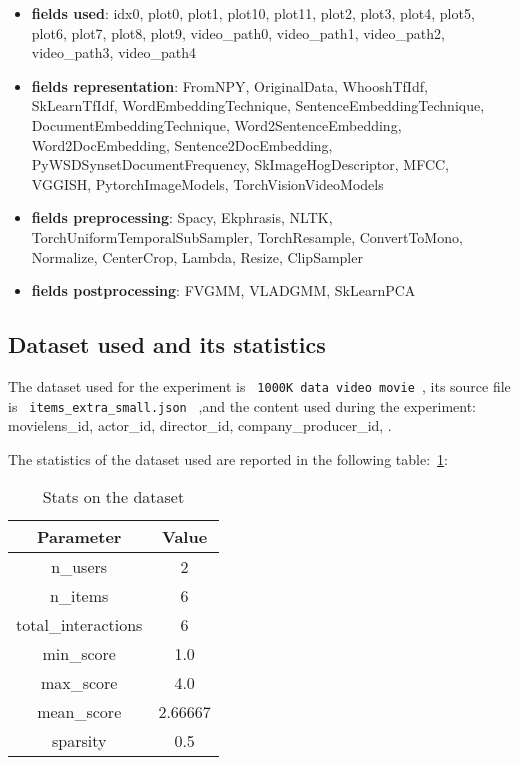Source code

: \documentclass[11pt]{article}
\begin{document}
\begin{itemize}
    \item \textbf{fields used}:  idx0, plot0, plot1, plot10, plot11, plot2, plot3, plot4, plot5, plot6, plot7, plot8, plot9, video\_path0, video\_path1, video\_path2, video\_path3, video\_path4

    \item \textbf{fields representation}:  FromNPY, OriginalData, WhooshTfIdf, SkLearnTfIdf, WordEmbeddingTechnique, SentenceEmbeddingTechnique, DocumentEmbeddingTechnique, Word2SentenceEmbedding, Word2DocEmbedding, Sentence2DocEmbedding, PyWSDSynsetDocumentFrequency, SkImageHogDescriptor, MFCC, VGGISH, PytorchImageModels, TorchVisionVideoModels

    \item \textbf{fields preprocessing}:  Spacy, Ekphrasis, NLTK, TorchUniformTemporalSubSampler, TorchResample, ConvertToMono, Normalize, CenterCrop, Lambda, Resize, ClipSampler

    \item \textbf{fields postprocessing}:  FVGMM, VLADGMM, SkLearnPCA
\end{itemize}





\hfill\break
\subsection{Dataset used and its statistics}
The dataset used for the experiment is  \lstinline[style=verbatim-text]| 1000K data video movie |,
its source file is \lstinline[style=verbatim-text]| items_extra_small.json | ,and the content used during the experiment:
     movielens\_id,
     actor\_id,
     director\_id,
     company\_producer\_id,
.


The statistics of the dataset used are reported in the following table:~\ref{tab:dataset_table}:
\begin{table}[ht]
    \centering
  \begin{tabular}{|c|c|}
    \hline
    \textbf{Parameter}& \textbf{Value} \\ \hline
    n\_users  & 2\\ \hline
    n\_items  & 6\\ \hline
    total\_interactions  & 6\\ \hline
    min\_score  & 1.0\\ \hline
    max\_score  & 4.0\\ \hline
    mean\_score  & 2.66667\\ \hline
    sparsity  & 0.5\\ \hline
  \end{tabular}
   \caption{Stats on the dataset}\label{tab:dataset_table}
\end{table}
\end{document}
═══
Instructions for the task:
Lines in the data holding the word "statistics": count them and say how many, nothing more.

Task output:
2